Building a performance framework like this is pretty useless if it’s just feeding a dashboard no one ever looks at. The Slack alerts are one way to catch the developer’s attention when something’s odd, but we need to go further.

We need to provide a plan of action and make sure it’s easy to follow. We need to make sure the developers don’t waste time chasing the problem, or worse, pursuing a false positive.

Before jumping on a performance regression, we need to ask ourselves:

  • Can we trust that the execution environment is the same?
  • Did we change a dependency or something that could explain the change?
  • Is the scenario doing what we think it's doing?

If there’s still a suspicion, the next phase is to detect the change that triggered the problem.

For this, we need:

  1. The list of all commits done in the codebase since the previous run, so we can bisect
  2. A way to study the code execution when the script runs, all the way down to function calls

Bisecting changesets means running the performance test revision by revision until we detect which revision is responsible. This is tedious work that needs and can be automated.

Studying code execution, on the other hand, is where we need developers’ insights. And we have a fantastic tool to do it. The Application Performance Monitoring (APM) with Elasticsearch allows us to trace the execution times down to the Ruby functions!

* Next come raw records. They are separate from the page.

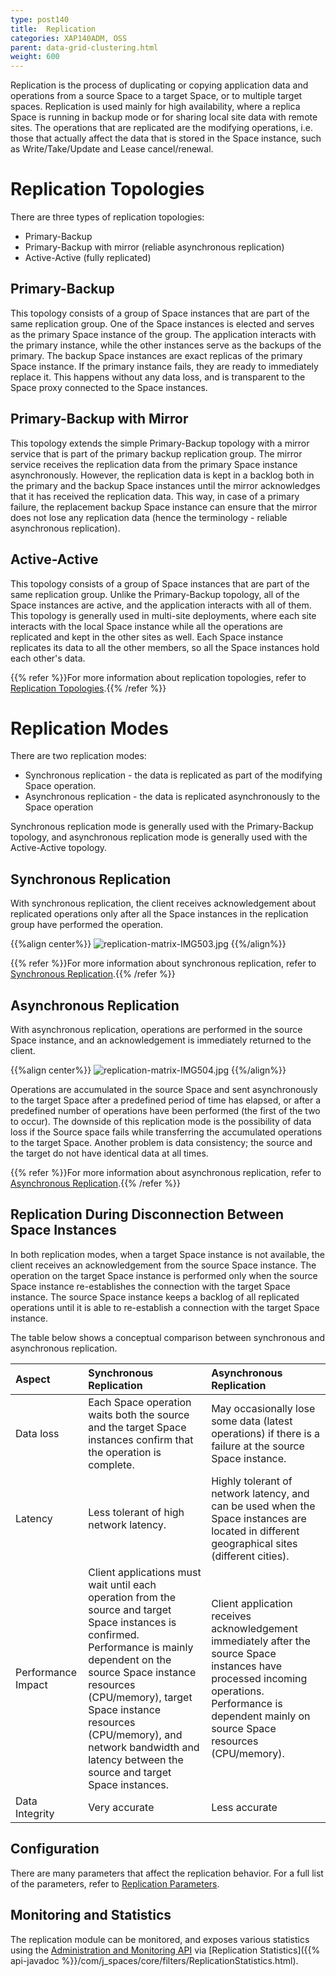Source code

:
 ```yaml
---
type: post140
title:  Replication
categories: XAP140ADM, OSS
parent: data-grid-clustering.html
weight: 600
---
```



Replication is the process of duplicating or copying application data and operations from a source Space to a target Space, or to multiple target spaces. Replication is used mainly for high availability, where a replica Space is running in backup mode or for sharing local site data with remote sites. The operations that are replicated are the modifying operations, i.e. those that actually affect the data that is stored in the Space instance, such as Write/Take/Update and Lease cancel/renewal.

# Replication Topologies

There are three types of replication topologies:

- Primary-Backup
- Primary-Backup with mirror (reliable asynchronous replication)
- Active-Active (fully replicated)

## Primary-Backup

This topology consists of a group of Space instances that are part of the same replication group. One of the Space instances is elected and serves as the primary Space instance of the group. The application interacts with the primary instance, while the other instances serve as the backups of the primary. The backup Space instances are exact replicas of the primary Space instance. If the primary instance fails, they are ready to immediately replace it. This happens without any data loss, and is transparent to the Space proxy connected to the Space instances.

## Primary-Backup with Mirror

This topology extends the simple Primary-Backup topology with a mirror service that is part of the primary backup replication group. The mirror service receives the replication data from the primary Space instance asynchronously. However, the replication data is kept in a backlog both in the primary and the backup Space instances until the mirror acknowledges that it has received the replication data. This way, in case of a primary failure, the replacement backup Space instance can ensure that the mirror does not lose any replication data (hence the terminology - reliable asynchronous replication).

## Active-Active

This topology consists of a group of Space instances that are part of the same replication group. Unlike the Primary-Backup topology, all of the Space instances are active, and the application interacts with all of them. This topology is generally used in multi-site deployments, where each site interacts with the local Space instance while all the operations are replicated and kept in the other sites as well. Each Space instance replicates its data to all the other members, so all the Space instances hold each other's data.

{{% refer %}}For more information about replication topologies, refer to [Replication Topologies](./replication-topologies.html).{{% /refer %}}

# Replication Modes

There are two replication modes:

- Synchronous replication - the data is replicated as part of the modifying Space operation.
- Asynchronous replication - the data is replicated asynchronously to the Space operation

Synchronous replication mode is generally used with the Primary-Backup topology, and asynchronous replication mode is generally used with the Active-Active topology.

## Synchronous Replication

With synchronous replication, the client receives acknowledgement about replicated operations only after all the Space instances in the replication group have performed the operation.

{{%align center%}}
![replication-matrix-IMG503.jpg](/attachment_files/replication-matrix-IMG503.jpg)
{{%/align%}}

{{% refer %}}For more information about synchronous replication, refer to [Synchronous Replication](./synchronous-replication.html).{{% /refer %}}

## Asynchronous Replication

With asynchronous replication, operations are performed in the source Space instance, and an acknowledgement is immediately returned to the client.

{{%align center%}}
![replication-matrix-IMG504.jpg](/attachment_files/replication-matrix-IMG504.jpg)
{{%/align%}}

Operations are accumulated in the source Space and sent asynchronously to the target Space after a predefined period of time has elapsed, or after a predefined number of operations have been performed (the first of the two to occur). The downside of this replication mode is the possibility of data loss if the Source space fails while transferring the accumulated operations to the target Space. Another problem is data consistency; the source and the target do not have identical data at all times.

{{% refer %}}For more information about asynchronous replication, refer to [Asynchronous Replication](./asynchronous-replication.html).{{% /refer %}}

## Replication During Disconnection Between Space Instances

In both replication modes, when a target Space instance is not available, the client receives an acknowledgement from the source Space instance. The operation on the target Space instance is performed only when the source Space instance re-establishes the connection with the target Space instance. The source Space instance keeps a backlog of all replicated operations until it is able to re-establish a connection with the target Space instance.

The table below shows a conceptual comparison between synchronous and asynchronous replication.


| Aspect | Synchronous Replication | Asynchronous Replication |
|:-------|:------------------------|:-------------------------|
| Data loss | Each Space operation waits both the source and the target Space instances confirm that the operation is complete. | May occasionally lose some data (latest operations) if there is a failure at the source Space instance. |
| Latency | Less tolerant of high network latency. | Highly tolerant of network latency, and can be used when the Space instances are located in different geographical sites (different cities). |
| Performance Impact | Client applications must wait until each operation from the source and target Space instances is confirmed.<br>Performance is mainly dependent on the source Space instance resources (CPU/memory), target Space instance resources (CPU/memory), and network bandwidth and latency between the source and target Space instances. | Client application receives acknowledgement immediately after the source Space instances have processed incoming operations.<br>Performance is dependent mainly on source Space resources (CPU/memory). |
| Data Integrity | Very accurate | Less accurate |

## Configuration

There are many parameters that affect the replication behavior. For a full list of the parameters, refer to [Replication Parameters](./replication-parameters.html).

## Monitoring and Statistics

The replication module can be monitored, and exposes various statistics using the [Administration and Monitoring API](../dev-java/administration-and-monitoring-overview.html) via [Replication Statistics]({{% api-javadoc %}}/com/j_spaces/core/filters/ReplicationStatistics.html).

The tracing, however, has a cost. We need to run the stack with a special APM agent that adds some execution overhead. But we can perform an APM-enabled run of the performance test only when we need to investigate a specific revision and send the collected data to the same Elasticsearch instance we use for the performance dashboard.

To summarize, we can make the framework actionable by:

  • Automatically bisecting changes when a regression is detected
  • Run a new performance test with APM enabled
  • Alert developers with a link to the APM dashboard for investigation

What’s next

The project is not finished yet, but most of the base features are already working and producing metrics we can watch. The alerting system is up and running, sending Slack alerts. But everything needs to mature for a few weeks before we can rely on the tool.

In terms of implementation, the following steps are being added :

  • Automatic bisection, to speed up the detection of the faulty change
  • APM integration for deep-dive analysis
  • A diff view so we can compare two runs side-by-side.

And once this is done, there are other cool features we can add to the top of this tool, like the ability for a developer to execute a benchmark against a Pull Request (PR). For this feature, we’re planning to add a “Benchmark” label in Github to let the system know that the next time it runs, it should pick that PR and compare its performances with the main branch of the project.

Thanks to Jenkins, Elasticsearch, Kibana, and APM, we built a performance regression framework pretty quickly for Enterprise Search.

And thanks a lot to Serena Chou, Maryna Cherniavska, Carlos Delgado, Artem Shelkovnikov, Quin Hoxie, and Victor Martinez Rubio for helping me proofread, correct and make this post better.